The new rules apply broadly, covering new platform customers, existing users creating new sites, and all free user websites equally. If a website administrator wants to allow mixed crawlers, they can only manually modify the backend configuration, and this adjustment directly changes the way AI companies acquire web content for training materials.
Many site administrators are willing to open their content for traditional search engines to index, but they do not want their intellectual property to be collected and trained on without compensation. Cloudflare explicitly stated that Google's crawler has both search and AI data collection functions, making it difficult for websites to only open search while blocking AI training crawling. Google responded by introducing a dedicated robot tool for sites to block AI training access without affecting search indexing.
However, its core crawler will still simultaneously collect data for the built-in AI features of the search engine, making it difficult to completely separate search and AI data needs.

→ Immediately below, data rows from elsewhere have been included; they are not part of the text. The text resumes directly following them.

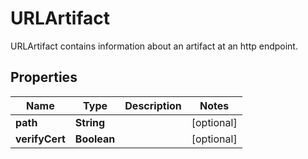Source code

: 

# URLArtifact

URLArtifact contains information about an artifact at an http endpoint.
## Properties

Name | Type | Description | Notes
------------ | ------------- | ------------- | -------------
**path** | **String** |  |  [optional]
**verifyCert** | **Boolean** |  |  [optional]



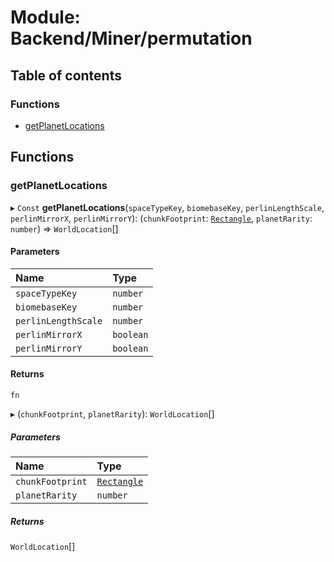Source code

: # Module: Backend/Miner/permutation

## Table of contents

### Functions

- [getPlanetLocations](Backend_Miner_permutation.md#getplanetlocations)

## Functions

### getPlanetLocations

▸ `Const` **getPlanetLocations**(`spaceTypeKey`, `biomebaseKey`, `perlinLengthScale`, `perlinMirrorX`, `perlinMirrorY`): (`chunkFootprint`: [`Rectangle`](../interfaces/_types_global_GlobalTypes.Rectangle.md), `planetRarity`: `number`) => `WorldLocation`[]

#### Parameters

| Name                | Type      |
| :------------------ | :-------- |
| `spaceTypeKey`      | `number`  |
| `biomebaseKey`      | `number`  |
| `perlinLengthScale` | `number`  |
| `perlinMirrorX`     | `boolean` |
| `perlinMirrorY`     | `boolean` |

#### Returns

`fn`

▸ (`chunkFootprint`, `planetRarity`): `WorldLocation`[]

##### Parameters

| Name             | Type                                                                |
| :--------------- | :------------------------------------------------------------------ |
| `chunkFootprint` | [`Rectangle`](../interfaces/_types_global_GlobalTypes.Rectangle.md) |
| `planetRarity`   | `number`                                                            |

##### Returns

`WorldLocation`[]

The platform CEO stated that robot traffic has long exceeded human visits, and the industry ecosystem urgently needs to regulate various crawling behaviors.
Cloudflare continues to enhance content protection tools, upgrading from the 2024 anti-AI crawler tool to a new value-based billing model. Previously, the platform charged based on the number of crawls, but now it has upgraded to Pay Per Use, calculating fees based on the actual revenue generated by the content in AI. Data shows that over half of AI crawlers repeatedly crawl pages without updates, and the payment mechanism can reduce invalid traffic, increasing income for creators.
The current payment plan has already been piloted with two AI companies, allowing site administrators to directly receive revenue after their content is used by AI products. In an environment where copyright regulation is becoming stricter, the new rules force AI companies to improve the transparency of their crawling activities, giving web creators more control over their content.